*** Block opens ***
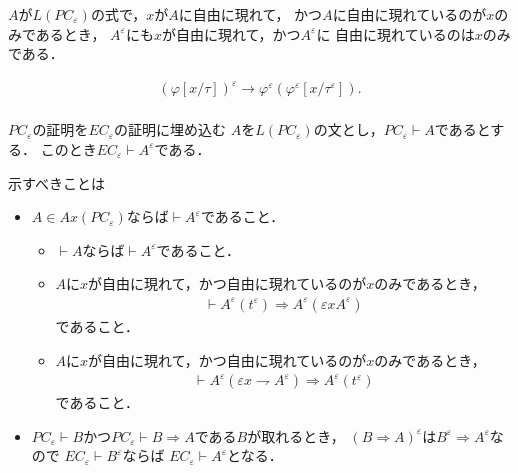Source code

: 	$A$が$L(PC_{\varepsilon})$の式で，$x$が$A$に自由に現れて，
	かつ$A$に自由に現れているのが$x$のみであるとき，
	$A^{\varepsilon}$にも$x$が自由に現れて，かつ$A^{\varepsilon}$に
	自由に現れているのは$x$のみである．
	
	\begin{align}
		(\varphi[x/\tau])^{\varepsilon} \rightarrow \varphi^{\varepsilon}
		(\varphi^{\varepsilon}[x/\tau^{\varepsilon}]). \\
	\end{align}
	
	\begin{itembox}[c]{$PC_{\varepsilon}$の証明を$EC_{\varepsilon}$の証明に埋め込む}
		$A$を$L(PC_{\varepsilon})$の文とし，$PC_{\varepsilon} \vdash A$であるとする．
		このとき$EC_{\varepsilon} \vdash A^{\varepsilon}$である．
	\end{itembox}
	
	示すべきことは
	\begin{itemize}
		\item $A \in Ax(PC_{\varepsilon})$ならば$\vdash A^{\varepsilon}$であること．
			\begin{itemize}
				\item $\vdash A$ならば$\vdash A^{\varepsilon}$であること．
				\item $A$に$x$が自由に現れて，かつ自由に現れているのが$x$のみであるとき，
					\begin{align}
						\vdash A^{\varepsilon}(t^{\varepsilon}) \Longrightarrow A^{\varepsilon}(\varepsilon x A^{\varepsilon})
					\end{align}
					であること．
				\item $A$に$x$が自由に現れて，かつ自由に現れているのが$x$のみであるとき，
					\begin{align}
						\vdash A^{\varepsilon}(\varepsilon x \rightharpoondown A^{\varepsilon}) \Longrightarrow A^{\varepsilon}(t^{\varepsilon})
					\end{align}
					であること．
			\end{itemize}
		
		\item $PC_{\varepsilon} \vdash B$かつ$PC_{\varepsilon} \vdash B \Longrightarrow A$である$B$が取れるとき，
			$(B \Longrightarrow A)^{\varepsilon}$は$B^{\varepsilon} \Longrightarrow A^{\varepsilon}$なので
			$EC_{\varepsilon} \vdash B^{\varepsilon}$ならば
			$EC_{\varepsilon} \vdash A^{\varepsilon}$となる．
	\end{itemize}

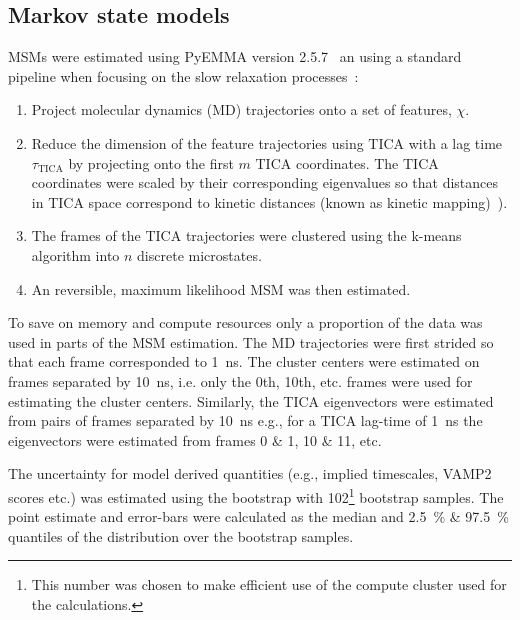 \documentclass[journal=jacsat,manuscript=article]{achemso}
\begin{document}
\subsection{Markov state models}
MSMs were estimated using PyEMMA version 2.5.7~\cite{schererPyEMMASoftwarePackage2015a} an using a standard pipeline when focusing on the slow relaxation processes~\cite{noe_markov_2019, husic_markov_2018}: 
\begin{enumerate}
    \item Project molecular dynamics (MD) trajectories onto a set of features, $\chi$. 
    \item Reduce the dimension of the feature trajectories using TICA with a lag time $\tau_{\mathrm{TICA}}$ by projecting onto the first $m$ TICA coordinates. The TICA coordinates were scaled by their corresponding eigenvalues so that distances in  TICA space correspond to kinetic distances (known as kinetic mapping)~\cite{noeKineticDistanceKinetic2015}).
    \item The frames of the TICA trajectories were clustered using the k-means algorithm into $n$ discrete microstates. 
    \item An reversible, maximum likelihood MSM was then estimated. 
\end{enumerate}
To save on memory and compute resources only a proportion of the data was used in parts of the MSM estimation. The MD trajectories were first strided so that each frame corresponded to \SI{1}{\nano\second}. The cluster centers were estimated on frames separated by \SI{10}{\nano\second}, i.e. only the 0th, 10th, etc. frames were used for estimating the cluster centers. Similarly, the TICA eigenvectors were estimated from pairs of frames separated by \SI{10}{\nano\second} e.g., for a TICA lag-time of \SI{1}{\nano\second} the eigenvectors were estimated from frames 0 \& 1, 10 \& 11, etc. 

The uncertainty for model derived quantities (e.g., implied timescales, VAMP2 scores etc.) was estimated using the bootstrap with \num{102}\footnote{This number was chosen to make efficient use of the compute cluster used for the calculations.} bootstrap samples. The point estimate and error-bars  were calculated as the median and  \SI{2.5}{\percent} \& \SI{97.5}{\percent} quantiles of the distribution over the bootstrap samples.
\end{document}
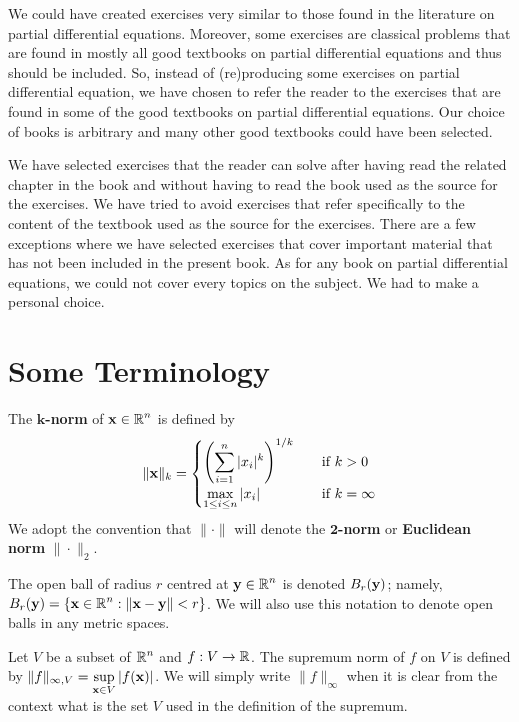 We could have created exercises very similar to those found in the
literature on partial differential equations.  Moreover, some
exercises are classical problems that are found in mostly all good textbooks on
partial differential equations and thus should be included.  So, instead of
(re)producing some exercises on partial differential equation, we have
chosen to refer the reader to the exercises that are found in some of
the good textbooks on partial differential equations.  Our choice of
books is arbitrary and many other good textbooks could have been selected.

We have selected exercises that the reader can solve after having read
the related chapter in the book and without having to read the book
used as the source for the exercises.  We have tried to avoid exercises
that refer specifically to the content of the textbook used as the
source for the exercises.  There are a few exceptions where
we have selected exercises that cover important material that has not
been included in the present book.  As for any book on partial
differential equations, we could not cover every topics on the
subject.  We had to make a personal choice.

\section*{Some Terminology}

The {\bfseries $\mathbf{k}$-norm} of
$\displaystyle \mathbf{x} \in \mathbb{R}^n$ is defined by
\[
\|\mathbf{x}\|_k =
\begin{cases}
\displaystyle \left(\sum_{i=1}^n |x_i|^k\right)^{1/k} & \quad \text{if}\ k > 0 \\
\displaystyle \max_{1\leq i \leq n} |x_i| & \quad \text{if} \ k = \infty  
\end{cases}
\]
We adopt the convention that $\|\cdot\|$ will denote the
{\bfseries $\mathbf{2}$-norm} or
{\bfseries Euclidean norm} $\|\cdot\|_2$.

The open ball of radius $r$ centred at $\displaystyle \mathbf{y} \in \mathbb{R}^n$
is denoted $\displaystyle B_r(\mathbf{y})$; namely,\\
$\displaystyle B_r(\mathbf{y}) = \left\{ \mathbf{x} \in \mathbb{R}^n :
\left\|\mathbf{x}-\mathbf{y} \right\| < r \right\}$.  We will also use this
notation to denote open balls in any metric spaces.

Let $V$ be a subset of $\displaystyle \mathbb{R}^n$ and $f:V \to \mathbb{R}$.  The
supremum norm of $f$ on $V$ is defined by
$\displaystyle \|f\|_{\infty,V} = \sup_{\mathbf{x}\in V} |f(\mathbf{x})|$.
We will simply write $\|f\|_\infty$ when it is clear from the context
what is the set $V$ used in the definition of the supremum.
*** Block closes ***
Copy out, word for word, only the lines from the one with "We will simply" through the last line of the material above.

_ANSWER TO THE EXERCISE_:
We will simply write $\|f\|_\infty$ when it is clear from the context
what is the set $V$ used in the definition of the supremum.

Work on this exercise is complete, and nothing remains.